The researchers first derived hiPSCs and redifferentiated these cells towards an NSC fate, followed by embedding into growth factor-laden fibrin matrices to aid graft survival and retention in a spinal cord lesion (C5 spinal cord hemisection). At three months, grafted cells had survived and were distributed throughout the lesion. The vast majority of grafted cells had differentiated into neuronal and astrocytic cell types, with a small percentage of neurons expressing choline acetyltransferase (ChAT), which is characteristic of spinal motor neurons. Large numbers of graft-derived immunoreactive axons extended out of the lesion site and into the host spinal column, to a level 41% higher than the number of axons emerging from grafts of rat-derived neural progenitor cells per hemicord in a previous study by the same group [1], equivalent to that of rodent host axons in some regions of white matter, and extending huge distances in both rostral and caudal directions. Graft-derived axons reached as far as the lumbar spinal cord, the frontal cortex and olfactory bulb – essentially the entire length of the rat, although axon density did diminish as a function of distance from the graft. Furthermore, the researchers observed no unwanted growths or teratomas, suggesting that iPSC-derived cells were safe in this context.

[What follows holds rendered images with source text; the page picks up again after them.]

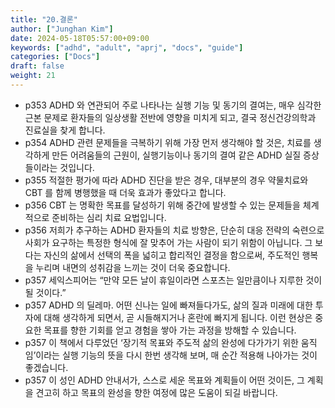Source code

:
 ```yaml
---
title: "20.결론"
author: ["Junghan Kim"]
date: 2024-05-18T05:57:00+09:00
keywords: ["adhd", "adult", "aprj", "docs", "guide"]
categories: ["Docs"]
draft: false
weight: 21
---
```


<!--more-->

-   p353 ADHD 와 연관되어 주로 나타나는 실행 기능 및 동기의 결여는, 매우 심각한 근본 문제로 환자들의 일상생활 전반에 영향을 미치게 되고, 결국 정신건강의학과 진료실을 찾게 합니다.
-   p354 ADHD 관련 문제들을 극복하기 위해 가장 먼저 생각해야 할 것은, 치료를 생각하게 만든 어려움들의 근원이, 실행기능이나 동기의 결여 같은 ADHD 실질 증상들이라는 것입니다.
-   p355 적절한 평가에 따라 ADHD 진단을 받은 경우, 대부분의 경우 약물치료와 CBT 를 함께 병행했을 때 더욱 효과가 좋았다고 합니다.
-   p356 CBT 는 명확한 목표를 달성하기 위해 중간에 발생할 수 있는 문제들을 체계적으로 준비하는 심리 치료 요법입니다.
-   p356 저희가 추구하는 ADHD 환자들의 치료 방향은, 단순히 대응 전략의 숙련으로 사회가 요구하는 특정한 형식에 잘 맞추어 가는 사람이 되기 위함이 아닙니다. 그 보다는 자신의 삶에서 선택의 폭을 넓히고 합리적인 결정을 함으로써, 주도적인 행복을 누리며 내면의 성취감을 느끼는 것이 더욱 중요합니다.
-   p357 세익스피어는 “만약 모든 날이 휴일이라면 스포츠는 일만큼이나 지루한 것이 될 것이다.”
-   p357 ADHD 의 딜레마. 어떤 신나는 일에 빠져들다가도, 삶의 질과 미래에 대한 투자에 대해 생각하게 되면서, 곧 시들해지거나 혼란에 빠지게 됩니다. 이런 현상은 중요한 목표를 향한 기회를 얻고 경험을 쌓아 가는 과정을 방해할 수 있습니다.
-   p357 이 책에서 다루었던 ‘장기적 목표와 주도적 삶의 완성에 다가가기 위한 움직임’이라는 실행 기능의 뜻을 다시 한번 생각해 보며, 매 순간 적용해 나아가는 것이 좋겠습니다.
-   p357 이 성인 ADHD 안내서가, 스스로 세운 목표와 계획들이 어떤 것이든, 그 계획을 견고히 하고 목표의 완성을 향한 여정에 많은 도움이 되길 바랍니다.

Vast numbers of hiPSC-derived axons extended through adult white matter, frequently directly contacting host myelin membranes, although graft-derived human axons were not detectably myelinated by rat host oligodendrocytes. In grey matter, hiPSC-derived axons formed bouton-like terminals (chemical synapse formations) at all levels of the rat spinal cord in close proximity to host neurons and dendrites, suggesting contact between exogenous axons and host dendrites. Interestingly, host axons also grew into human iPSC-derived NSC grafts with evidence of synapse formation. This strongly suggests that transplantation of iPSC-derived NSCs is sufficient to generate structures which can bridge a lesion site and support functional recovery. 

These findings suggest that iPSC-derived cells permit extensive and long-distance axonal growth. Notably, the group generated iPSCs from the cells of an 86 year old subject, suggesting that age is not a barrier to the functionality of these cells. However, collagenous rifts, occurring within most grafts prevented the passage of axons, and in grafts lacking rifts, the core presented with regions of low cell density also inhibiting axonal passage and neural linkage. Indeed, in these rats, assessments of behavioral outcomes found no functional recovery. Further work will look at additional distinct iPSC lines to assess heterogeneity across donor cells, methods of cell preparation, and optimal cell source, as well as potential ways round the confounding factors to boost the chances of functional recovery in SCI.

References

  1. Lu P, Wang Y, Graham L, et al. Long-distance growth and connectivity of neural stem cells after severe spinal cord injury. Cell 2012;150:1264-1273.
  2. Cummings BJ, Uchida N, Tamaki SJ, et al. Human neural stem cells differentiate and promote locomotor recovery in spinal cord-injured mice. Proceedings of the National Academy of Sciences of the United States of America 2005;102:14069-14074.
  3. Keirstead HS, Nistor G, Bernal G, et al. Human embryonic stem cell-derived oligodendrocyte progenitor cell transplants remyelinate and restore locomotion after spinal cord injury. The Journal of neuroscience : the official journal of the Society for Neuroscience 2005;25:4694-4705.
  4. Plemel JR, Chojnacki A, Sparling JS, et al. Platelet-derived growth factor-responsive neural precursors give rise to myelinating oligodendrocytes after transplantation into the spinal cords of contused rats and dysmyelinated mice. Glia 2011;59:1891-1910.
  5. Lu P, Woodruff G, Wang Y, et al. Long-distance axonal growth from human induced pluripotent stem cells after spinal cord injury. Neuron 2014;83:789-796.